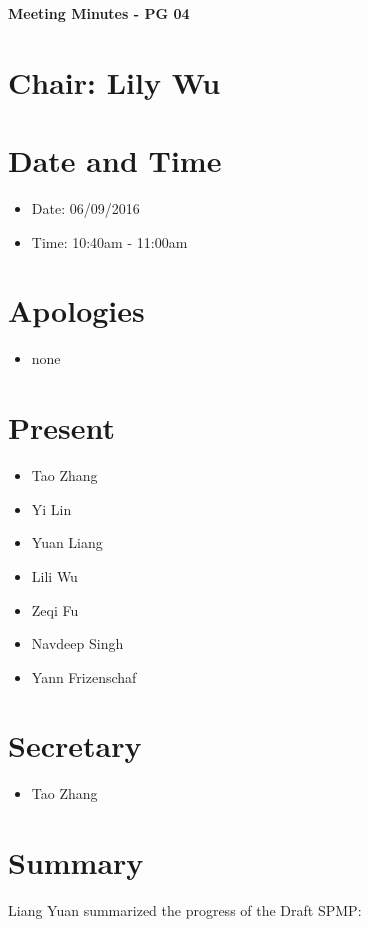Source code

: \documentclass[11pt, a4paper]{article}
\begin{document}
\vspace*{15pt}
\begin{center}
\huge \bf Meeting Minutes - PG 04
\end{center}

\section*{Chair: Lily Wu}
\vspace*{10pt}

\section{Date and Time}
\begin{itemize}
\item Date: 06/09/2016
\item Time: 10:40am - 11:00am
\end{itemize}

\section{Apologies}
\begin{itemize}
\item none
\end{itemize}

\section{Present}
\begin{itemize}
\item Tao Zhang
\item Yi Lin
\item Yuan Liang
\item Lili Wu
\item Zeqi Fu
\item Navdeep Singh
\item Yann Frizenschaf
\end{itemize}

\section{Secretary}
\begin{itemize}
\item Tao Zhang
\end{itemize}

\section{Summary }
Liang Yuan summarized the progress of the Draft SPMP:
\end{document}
# # # # #
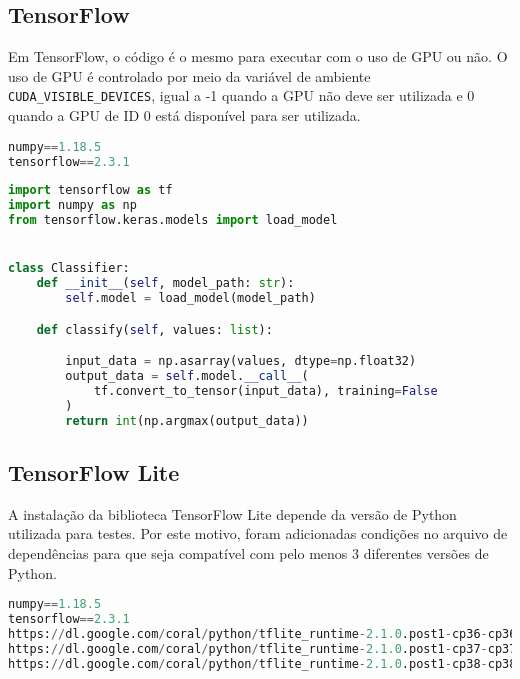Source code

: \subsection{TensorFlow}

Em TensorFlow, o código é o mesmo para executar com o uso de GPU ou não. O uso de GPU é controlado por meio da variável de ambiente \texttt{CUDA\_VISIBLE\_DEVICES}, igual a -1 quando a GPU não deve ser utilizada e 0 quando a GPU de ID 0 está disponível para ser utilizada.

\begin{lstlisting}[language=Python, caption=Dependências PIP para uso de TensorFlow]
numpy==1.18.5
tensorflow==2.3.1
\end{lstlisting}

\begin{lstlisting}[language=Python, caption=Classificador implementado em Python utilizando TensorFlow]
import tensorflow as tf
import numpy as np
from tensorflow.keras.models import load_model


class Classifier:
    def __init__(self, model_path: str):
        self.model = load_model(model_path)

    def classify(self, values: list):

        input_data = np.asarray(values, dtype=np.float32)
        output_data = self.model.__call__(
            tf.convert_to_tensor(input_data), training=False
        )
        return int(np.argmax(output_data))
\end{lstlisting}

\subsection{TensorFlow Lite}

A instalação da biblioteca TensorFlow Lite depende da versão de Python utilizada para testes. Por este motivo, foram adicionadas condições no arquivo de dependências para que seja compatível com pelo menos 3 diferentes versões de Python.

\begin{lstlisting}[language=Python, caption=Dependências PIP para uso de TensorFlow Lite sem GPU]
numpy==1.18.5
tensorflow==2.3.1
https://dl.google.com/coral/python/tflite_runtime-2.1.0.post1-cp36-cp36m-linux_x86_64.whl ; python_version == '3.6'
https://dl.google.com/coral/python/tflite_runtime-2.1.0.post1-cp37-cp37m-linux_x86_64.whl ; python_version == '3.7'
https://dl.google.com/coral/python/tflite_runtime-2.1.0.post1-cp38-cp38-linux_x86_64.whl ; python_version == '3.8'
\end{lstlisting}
# # # # #
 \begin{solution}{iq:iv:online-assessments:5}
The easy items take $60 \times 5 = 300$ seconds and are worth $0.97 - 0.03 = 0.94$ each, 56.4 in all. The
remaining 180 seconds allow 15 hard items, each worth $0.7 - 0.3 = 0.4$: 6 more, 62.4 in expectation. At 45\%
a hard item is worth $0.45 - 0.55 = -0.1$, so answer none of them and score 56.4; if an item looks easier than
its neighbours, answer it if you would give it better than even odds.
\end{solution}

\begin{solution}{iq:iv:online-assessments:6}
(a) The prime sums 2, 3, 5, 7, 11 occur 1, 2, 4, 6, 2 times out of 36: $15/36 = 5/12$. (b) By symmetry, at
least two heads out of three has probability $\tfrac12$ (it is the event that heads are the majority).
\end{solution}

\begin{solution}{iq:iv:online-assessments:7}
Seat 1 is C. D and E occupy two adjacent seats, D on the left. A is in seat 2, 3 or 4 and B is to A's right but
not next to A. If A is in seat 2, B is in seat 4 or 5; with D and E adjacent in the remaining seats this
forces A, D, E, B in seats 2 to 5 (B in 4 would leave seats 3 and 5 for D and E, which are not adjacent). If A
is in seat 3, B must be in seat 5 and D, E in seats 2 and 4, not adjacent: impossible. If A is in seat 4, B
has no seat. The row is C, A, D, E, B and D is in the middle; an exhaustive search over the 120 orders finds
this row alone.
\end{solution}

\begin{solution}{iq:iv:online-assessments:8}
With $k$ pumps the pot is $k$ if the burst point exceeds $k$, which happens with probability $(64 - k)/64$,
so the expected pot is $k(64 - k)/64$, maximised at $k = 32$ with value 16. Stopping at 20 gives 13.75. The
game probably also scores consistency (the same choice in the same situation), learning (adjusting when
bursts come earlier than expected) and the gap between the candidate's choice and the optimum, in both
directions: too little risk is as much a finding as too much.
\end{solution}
# # # # #
• What you have to do: Only the number is wanted: how many lines of these entries contain the string "Liang"?

• Answer below: 2